Instructions for updating:
non-resource variables are not supported in the long term
Traceback (most recent call last):
File "index_embeddings.py", line 51, in
sys.exit(index_embeddings(args))
File "index_embeddings.py", line 16, in index_embeddings
with open(unique_strings_path) as f:
FileNotFoundError: [Errno 2] No such file or directory: 'data/CMDC/all_lines_50.txt.embedded.pkl_unique_strings.csv'
2021-03-10 19:47:06.944403: W tensorflow/stream_executor/platform/default/dso_loader.cc:60] Could not load dynamic library 'libcudart.so.11.0'; dlerror: libcudart.so.11.0: cannot open shared object file: No such file or directory
2021-03-10 19:47:06.944572: I tensorflow/stream_executor/cuda/cudart_stub.cc:29] Ignore above cudart dlerror if you do not have a GPU set up on your machine.
WARNING:tensorflow:From /home/peter/jann/venv/lib/python3.8/site-packages/tensorflow/python/compat/v2_compat.py:96: disable_resource_variables (from tensorflow.python.ops.variable_scope) is deprecated and will be removed in a future version.
Instructions for updating:
non-resource variables are not supported in the long term
INFO:tensorflow:Loading unique strings.
Traceback (most recent call last):
File "interact_with_model.py", line 66, in
sys.exit(interact_with_model(args))
File "interact_with_model.py", line 17, in interact_with_model
with open(unique_strings_path) as f:
FileNotFoundError: [Errno 2] No such file or directory: 'data/CMDC/all_lines_50.txt.embedded.pkl_unique_strings.csv'

Looks like the:
python process_cornell_data.py --infile_path=${INFILEPATH} --outfile=${INFILE} --num_lines=${NUMLINES} --verbose
is getting killed for some reason and so the first file is not created.

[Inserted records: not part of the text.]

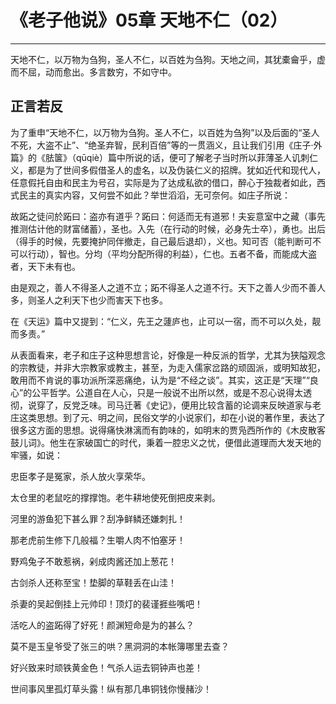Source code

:# 《老子他说》05章 天地不仁（02）

------

天地不仁，以万物为刍狗，圣人不仁，以百姓为刍狗。天地之间，其犹橐龠乎，虚而不屈，动而愈出。多言数穷，不如守中。

## 正言若反

为了重申“天地不仁，以万物为刍狗。圣人不仁，以百姓为刍狗”以及后面的“圣人不死，大盗不止”、“绝圣弃智，民利百倍”等的一贯涵义，且让我们引用《庄子·外篇》的《胠箧》（qūqiè）篇中所说的话，便可了解老子当时所以菲薄圣人讥刺仁义，都是为了世间多假借圣人的虚名，以及伪装仁义的招牌。犹如近代和现代人，任意假托自由和民主为号召，实际是为了达成私欲的借口，醉心于独裁者如此，西式民主的真实内容，又何尝不如此？举世滔滔，无可奈何。如庄子所说：

故跖之徒问於跖曰：盗亦有道乎？跖曰：何适而无有道邪！夫妄意室中之藏（事先推测估计他的财富储蓄），圣也。入先（在行动的时候，必身先士卒），勇也。出后（得手的时候，先要掩护同伴撤走，自己最后退却），义也。知可否（能判断可不可以行动），智也。分均（平均分配所得的利益），仁也。五者不备，而能成大盗者，天下未有也。

由是观之，善人不得圣人之道不立；跖不得圣人之道不行。天下之善人少而不善人多，则圣人之利天下也少而害天下也多。

在《天运》篇中又提到：“仁义，先王之蘧庐也，止可以一宿，而不可以久处，靓而多责。”

从表面看来，老子和庄子这种思想言论，好像是一种反派的哲学，尤其为狭隘观念的宗教徒，并非大宗教家或教主，甚至，为走入儒家岔路的顽固派，或明知故犯，敢用而不肯说的事功派所深恶痛绝，认为是“不经之谈”。其实，这正是“天理”“良心”的公平哲学。公道自在人心，只是一般说不出所以然，或是不忍心说得太透彻，说穿了，反党乏味。司马迁著《史记》，便用比较含蓄的论调来反映道家与老庄这类思想。到了元、明之间，民俗文学的小说家们，却在小说的著作里，表达了很多这方面的思想。说得痛快淋漓而有韵味的，如明末的贾凫西所作的《木皮散客鼓儿词》。他生在家破国亡的时代，秉着一腔忠义之忧，便借此道理而大发天地的牢骚，如说：

忠臣孝子是冤家，杀人放火享荣华。

太仓里的老鼠吃的撑撑饱。老牛耕地使死倒把皮来剥。

河里的游鱼犯下甚么罪？刮净鲜鳞还嫌刺扎！

那老虎前生修下几般福？生嚼人肉不怕塞牙！

野鸡兔子不敢惹祸，剁成肉酱还加上葱花！

古剑杀人还称至宝！垫脚的草鞋丢在山洼！

杀妻的吴起倒挂上元帅印！顶灯的裴谨捱些嘴吧！

活吃人的盗跖得了好死！颜渊短命是为的甚么？

莫不是玉皇爷受了张三的哄？黑洞洞的本帐簿哪里去查？

好兴致来时顽铁黄金色！气杀人运去铜钟声也差！

世间事风里孤灯草头露！纵有那几串铜钱你慢赭沙！
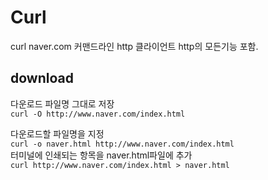# Curl

curl naver.com
커맨드라인 http 클라이언트
http의 모든기능 포함.

## download

다운로드 파일명 그대로 저장\
`curl -O http://www.naver.com/index.html`

다운로드할 파일명을 지정\
`curl -o naver.html http://www.naver.com/index.html`\
터미널에 인쇄되는 항목을 naver.html파일에 추가\
`curl http://www.naver.com/index.html > naver.html`

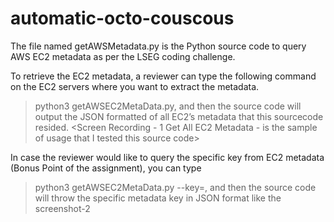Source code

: # automatic-octo-couscous

The file named getAWSMetadata.py is the Python source code to query AWS EC2 metadata as per the LSEG coding challenge.

To retrieve the EC2 metadata, a reviewer can type the following command on the EC2 servers where you want to extract the metadata.
> python3 getAWSEC2MetaData.py, and then the source code will output the JSON formatted of all EC2’s metadata that this sourcecode resided.  <Screen Recording - 1 Get All EC2 Metadata - is the sample of usage that I tested this source code> 

In case the reviewer would like to query the specific key from EC2 metadata (Bonus Point of the assignment), you can type
> python3 getAWSEC2MetaData.py --key=<specific key name>, and then the source code will throw the specific metadata key in JSON format like the screenshot-2
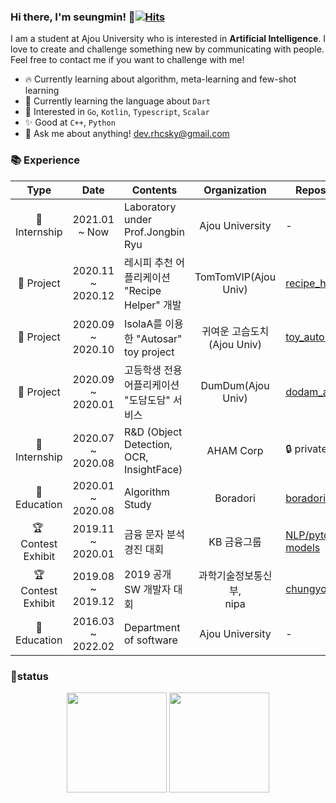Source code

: ### Hi there, I'm seungmin! 👋[![Hits](https://hits.seeyoufarm.com/api/count/incr/badge.svg?url=https%3A%2F%2Fgithub.com%2Frhcsky%2Fhit-counter&count_bg=%23DB5CE9&title_bg=%23555555&icon=&icon_color=%23E7E7E7&title=hits&edge_flat=false)](https://hits.seeyoufarm.com)

I am a student at Ajou University who is interested in **Artificial Intelligence**. I love to create and challenge something new by communicating with people. Feel free to contact me if you want to challenge with me!

* 🔥 Currently learning about algorithm, meta-learning and few-shot learning
* 🌱 Currently learning the language about `Dart`
* 🎯 Interested in `Go`, `Kotlin`, `Typescript`, `Scalar`
* ✨ Good at `C++`, `Python`
* 💌 Ask me about anything! dev.rhcsky@gmail.com

### 📚 Experience

|           Type           |       Date        | Contents                                      |        Organization         | Repository                                                   |
| :----------------------: | :---------------: | --------------------------------------------- | :-------------------------: | ------------------------------------------------------------ |
|       🏢 Internship       |   2021.01 ~ Now   | Laboratory under Prof.Jongbin Ryu             |       Ajou University       | -                                                            |
|        🎡 Project         | 2020.11 ~ 2020.12 | 레시피 추천 어플리케이션 "Recipe Helper" 개발 |    TomTomVIP(Ajou Univ)     | [recipe_helper](https://github.com/it-intensive-programming2/HCI_project) |
|        🎡 Project         | 2020.09 ~ 2020.10 | IsolaA를 이용한 "Autosar" toy project         | 귀여운 고슴도치(Ajou Univ)  | [toy_autosar](https://github.com/Rhcsky/Rhcsky/tree/master/toy_autosar) |
|        🎡 Project         | 2020.09 ~ 2020.01 | 고등학생 전용 어플리케이션 "도담도담" 서비스  |      DumDum(Ajou Univ)      | [dodam_android](https://github.com/Algostu/dodam-android)    |
|       🏢 Internship       | 2020.07 ~ 2020.08 | R&D (Object Detection, OCR, InsightFace)      |          AHAM Corp          | :lock: private                                               |
|       🏫 Education        | 2020.01 ~ 2020.08 | Algorithm Study                               |          Boradori           | [boradori](https://github.com/Algostu/boradori)              |
| :trophy: ​Contest Exhibit | 2019.11 ~ 2020.01 | 금융 문자 분석 경진 대회                      |         KB 금융그룹         | [NLP/pytorch-models](https://github.com/Rhcsky/Rhcsky/tree/master/AI/Deep_Learning/NLP/pytorch-models) |
| :trophy: Contest Exhibit | 2019.08 ~ 2019.12 | 2019 공개SW 개발자 대회                       | 과학기술정보통신부,<br>nipa | [chungyo](https://github.com/hankyul2/chungyo)               |
|       🏫 Education        | 2016.03 ~ 2022.02 | Department of software                        |       Ajou University       | -                                                            |

### 🚀status

<p align="center">
    <img src="https://github-readme-stats.vercel.app/api?username=rhcsky&show_icons=true&theme=radical&bg_color=FFFFFF&text_color=000000&icon_color=C71585" height=160>
    <img src="https://github-readme-stats.vercel.app/api/top-langs/?username=rhcsky&layout=compact" height=160>
</p>

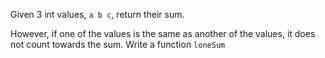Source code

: Given 3 int values, `a b c`, return their sum.

However, if one of the values is the same as another of the values, it does not count towards the sum. Write a function `loneSum`
    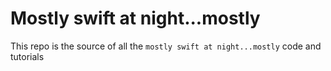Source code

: # Mostly swift at night...mostly
This repo is the source of all the `mostly swift at night...mostly` code and tutorials
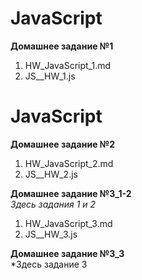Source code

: # **JavaScript**

**Домашнее задание №1**  
1. HW_JavaScript_1.md 
2. JS__HW_1.js  

# **JavaScript**

**Домашнее задание №2**  
1. HW_JavaScript_2.md 
2. JS__HW_2.js  

**Домашнее задание №3_1-2**  
*Здесь задания 1 и 2*  
1. HW_JavaScript_3.md 
2. JS__HW_3.js

**Домашнее задание №3_3**  
*Здесь задание 3
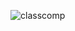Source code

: ![classcomp](https://github.com/cnon06/react-basic-class-component/assets/59291488/4693bf1e-4da1-45ab-8729-6518bd5a1db9)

A bit of printing adding to the script suggests that this line is likely the issue:
for item in np.random.choice(lines, args.num_lines, replace=False):

commented

Hi @binraker -- thank you for reporting this, and I appreciate your patience as I circle back.

Were you able to get this running on your end, there have been a few code changes, and I have not been able to reproduce your error flow.

commented

Closing for now, feel free to re-open if this is still an issue.